Goncourt de la poésie, un genre trop rarement mis à l’honneur hors les sentiers balisés, un grand voyageur des mots et superbe poète, le Breton Yvon Le Men, né en 1953 à Tréguier. « Un passeur qui prend le temps d’écouter le monde et interroge les mots. »

1978 – Centre d’Animation de la Doutre (le CAD) dans le cadre des Hootenannys (1) organisées par « La Lucarne » (Le groupe folk angevin Ellebore, Patrick Fradet (2) et moi)
Yvon Le Men vient dire ses poèmes.

Depuis plusieurs mois, j’ai croisé la route de NEVENOE (3), j’ai échangé avec Mary Lelez chargée de la promo des artistes de la coopérative et Gérard Delahaye (4) est venu se produire au CAD.

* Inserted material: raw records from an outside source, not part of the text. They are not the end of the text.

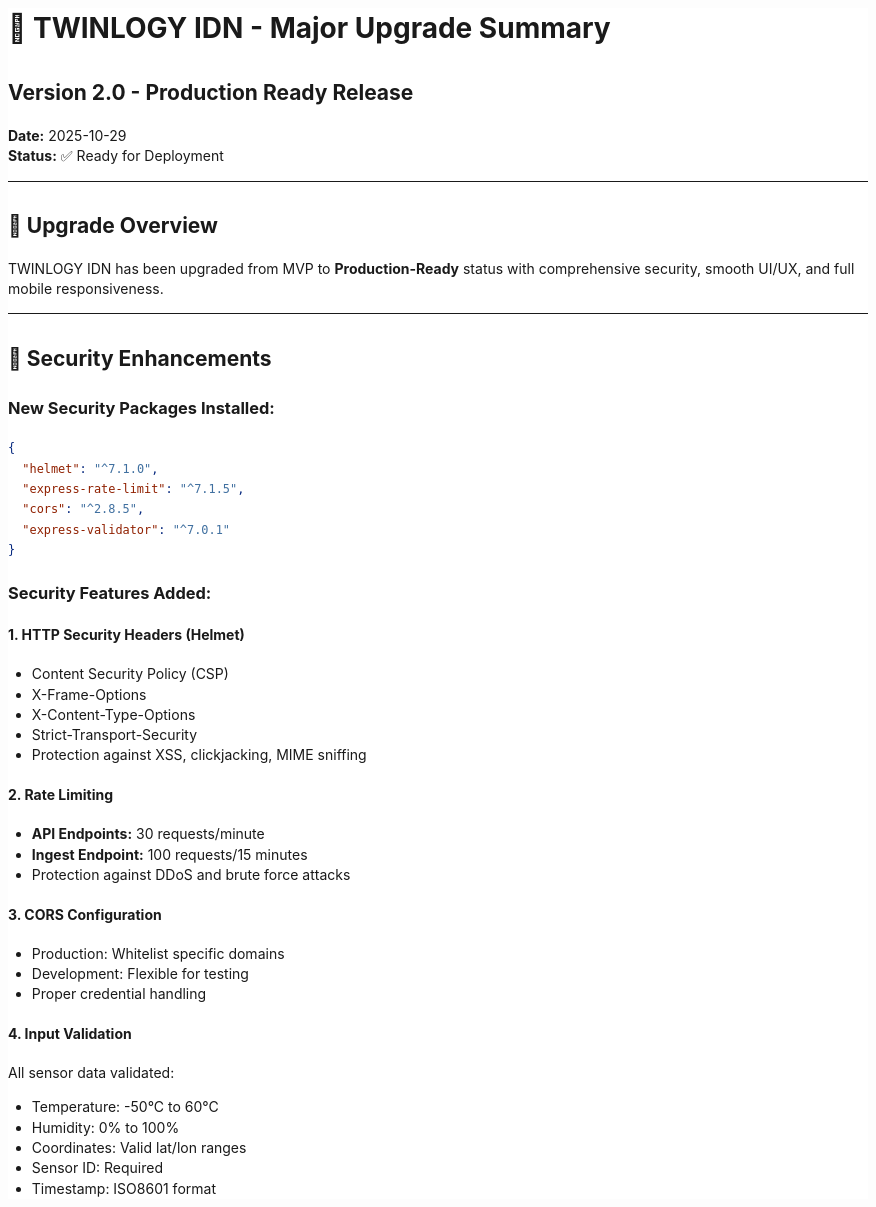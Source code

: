 # 🚀 TWINLOGY IDN - Major Upgrade Summary

## Version 2.0 - Production Ready Release

**Date:** 2025-10-29  
**Status:** ✅ Ready for Deployment

---

## 🎯 Upgrade Overview

TWINLOGY IDN has been upgraded from MVP to **Production-Ready** status with comprehensive security, smooth UI/UX, and full mobile responsiveness.

---

## 🔐 Security Enhancements

### New Security Packages Installed:
```json
{
  "helmet": "^7.1.0",
  "express-rate-limit": "^7.1.5",
  "cors": "^2.8.5",
  "express-validator": "^7.0.1"
}
```

### Security Features Added:

#### 1. **HTTP Security Headers (Helmet)**
- Content Security Policy (CSP)
- X-Frame-Options
- X-Content-Type-Options  
- Strict-Transport-Security
- Protection against XSS, clickjacking, MIME sniffing

#### 2. **Rate Limiting**
- **API Endpoints:** 30 requests/minute
- **Ingest Endpoint:** 100 requests/15 minutes
- Protection against DDoS and brute force attacks

#### 3. **CORS Configuration**
- Production: Whitelist specific domains
- Development: Flexible for testing
- Proper credential handling

#### 4. **Input Validation**
All sensor data validated:
- Temperature: -50°C to 60°C
- Humidity: 0% to 100%
- Coordinates: Valid lat/lon ranges
- Sensor ID: Required
- Timestamp: ISO8601 format
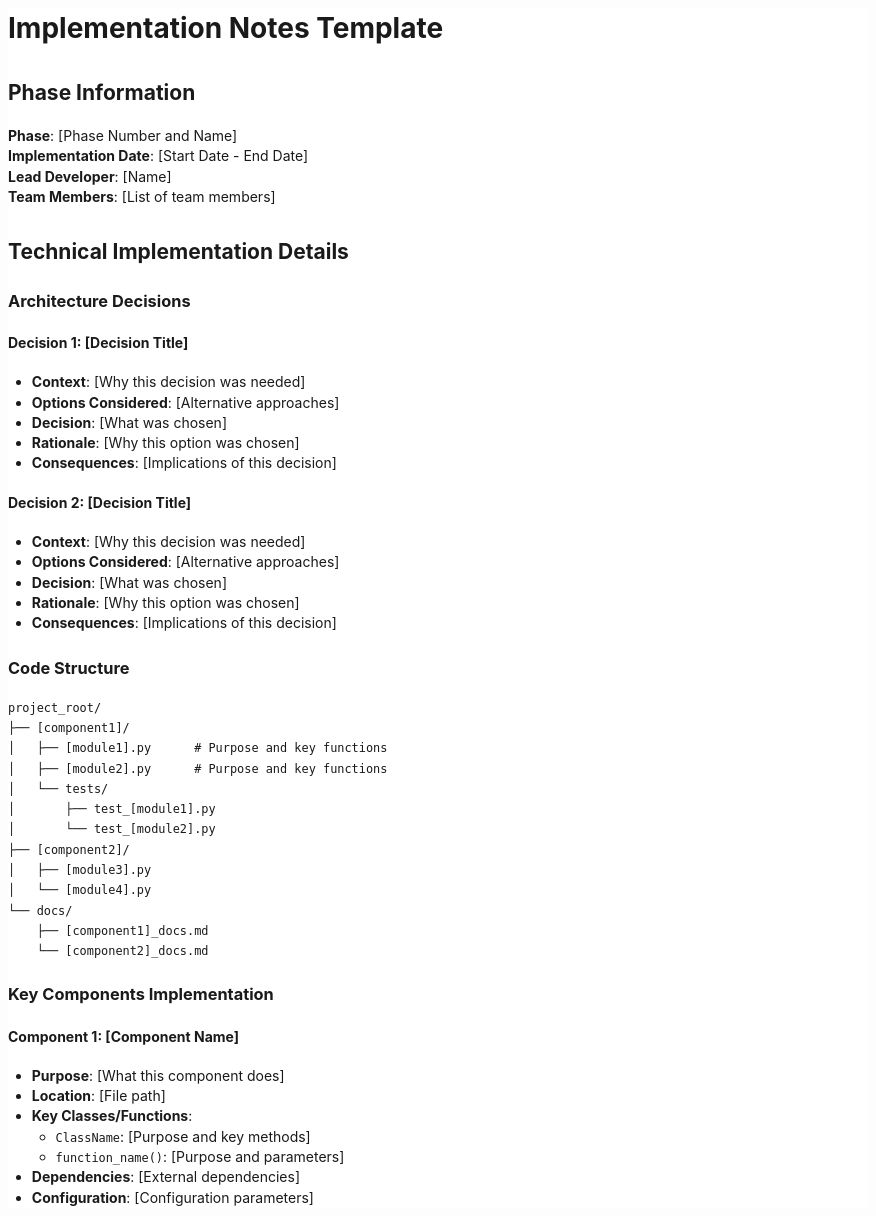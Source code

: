 # Implementation Notes Template

## Phase Information
**Phase**: [Phase Number and Name]  
**Implementation Date**: [Start Date - End Date]  
**Lead Developer**: [Name]  
**Team Members**: [List of team members]

## Technical Implementation Details

### Architecture Decisions
#### Decision 1: [Decision Title]
- **Context**: [Why this decision was needed]
- **Options Considered**: [Alternative approaches]
- **Decision**: [What was chosen]
- **Rationale**: [Why this option was chosen]
- **Consequences**: [Implications of this decision]

#### Decision 2: [Decision Title]
- **Context**: [Why this decision was needed]
- **Options Considered**: [Alternative approaches]
- **Decision**: [What was chosen]
- **Rationale**: [Why this option was chosen]
- **Consequences**: [Implications of this decision]

### Code Structure
```
project_root/
├── [component1]/
│   ├── [module1].py      # Purpose and key functions
│   ├── [module2].py      # Purpose and key functions
│   └── tests/
│       ├── test_[module1].py
│       └── test_[module2].py
├── [component2]/
│   ├── [module3].py
│   └── [module4].py
└── docs/
    ├── [component1]_docs.md
    └── [component2]_docs.md
```

### Key Components Implementation

#### Component 1: [Component Name]
- **Purpose**: [What this component does]
- **Location**: [File path]
- **Key Classes/Functions**:
  - `ClassName`: [Purpose and key methods]
  - `function_name()`: [Purpose and parameters]
- **Dependencies**: [External dependencies]
- **Configuration**: [Configuration parameters]
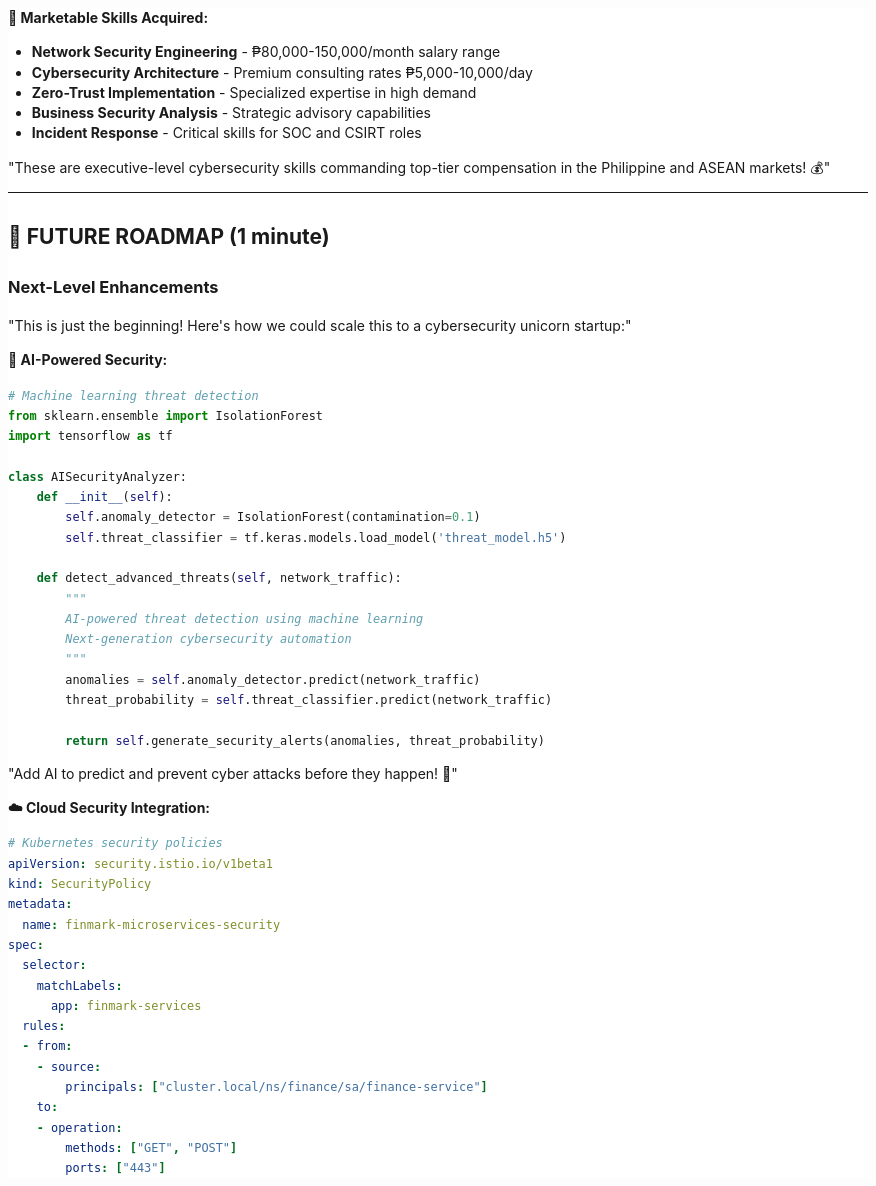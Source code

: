 **💎 Marketable Skills Acquired:**
- **Network Security Engineering** - ₱80,000-150,000/month salary range
- **Cybersecurity Architecture** - Premium consulting rates ₱5,000-10,000/day
- **Zero-Trust Implementation** - Specialized expertise in high demand
- **Business Security Analysis** - Strategic advisory capabilities
- **Incident Response** - Critical skills for SOC and CSIRT roles

"These are executive-level cybersecurity skills commanding top-tier compensation in the Philippine and ASEAN markets! 💰"

---

## 🚀 FUTURE ROADMAP (1 minute)

### Next-Level Enhancements

"This is just the beginning! Here's how we could scale this to a cybersecurity unicorn startup:"

**🤖 AI-Powered Security:**
```python
# Machine learning threat detection
from sklearn.ensemble import IsolationForest
import tensorflow as tf

class AISecurityAnalyzer:
    def __init__(self):
        self.anomaly_detector = IsolationForest(contamination=0.1)
        self.threat_classifier = tf.keras.models.load_model('threat_model.h5')
    
    def detect_advanced_threats(self, network_traffic):
        """
        AI-powered threat detection using machine learning
        Next-generation cybersecurity automation
        """
        anomalies = self.anomaly_detector.predict(network_traffic)
        threat_probability = self.threat_classifier.predict(network_traffic)
        
        return self.generate_security_alerts(anomalies, threat_probability)
```

"Add AI to predict and prevent cyber attacks before they happen! 🧠"

**☁️ Cloud Security Integration:**
```yaml
# Kubernetes security policies
apiVersion: security.istio.io/v1beta1
kind: SecurityPolicy
metadata:
  name: finmark-microservices-security
spec:
  selector:
    matchLabels:
      app: finmark-services
  rules:
  - from:
    - source:
        principals: ["cluster.local/ns/finance/sa/finance-service"]
    to:
    - operation:
        methods: ["GET", "POST"]
        ports: ["443"]
```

Yvon a déjà écrit 3 recueils et enregistré un disque :

Un homme qui passe (Vie, 1974)
Dehors les paysans qui refusent la misère
Ils ont habillé leurs désirs
D’une veste de velours ancienne et propre.
L’homme a levé le poing,
Dehors une main tendue,
Un regard naïf,
En dedans un cœur qui a saigné
D’une source de vie.

Faut que j’écrive sinon je m’arrête (En espoir de cause, 1975)
et j’attends demain
alors le temps mort
c’est-à-dire la mort mélangée dans la boue
du talus où il y avait autrefois des primevères
de mon cerveau où il y avait autrefois toi
j’interdis à la vie de mourir
je n’ai pas de pouvoir

l’attente
demander au voisin de l’accident
à des prières grises d’hôpital
à la couleur bleue de la gendarmerie
à rien
ils ne te connaissent pas et je ne suis pas ton père

ils ne savent pas que tu n’es peut-être pas morte
mais seulement partie…

On a marché bras à bras (Dis c’est comment la terre,1976)
On a marché bras à bras
sans rien prononcer
pour ne pas déflorer n’importe quand
cette morale des choses et des mots
orchestrée par le vent et le langage le plus simple
le plus noble.

(1) La hootenanny est un rassemblement de musiciens folk de caractère festif aux États-Unis. Ce sont Woody Guthrie et Pete Seeger qui baptisèrent ainsi leurs réunions musicales hebdomadaires à New York dans les années 1950.
La Lucarne organisera en 1977 et 1978 des rencontres (hootenanny) entre artistes en devenir ou confirmés tous les mardis soir. Des bœufs débridés, de la musique, du théâtre… et une fois par mois un concert, une représentation d’artistes connus ou en voie de reconnaissance.
J’ai le souvenir d’un mime syrien, sourd qui débarquera un de ces mardis soirs et qui embarquera tous ceux qui étaient là dans un moment d’émotions, de larmes non contenues devant tant de tendresse et de poésie exprimées.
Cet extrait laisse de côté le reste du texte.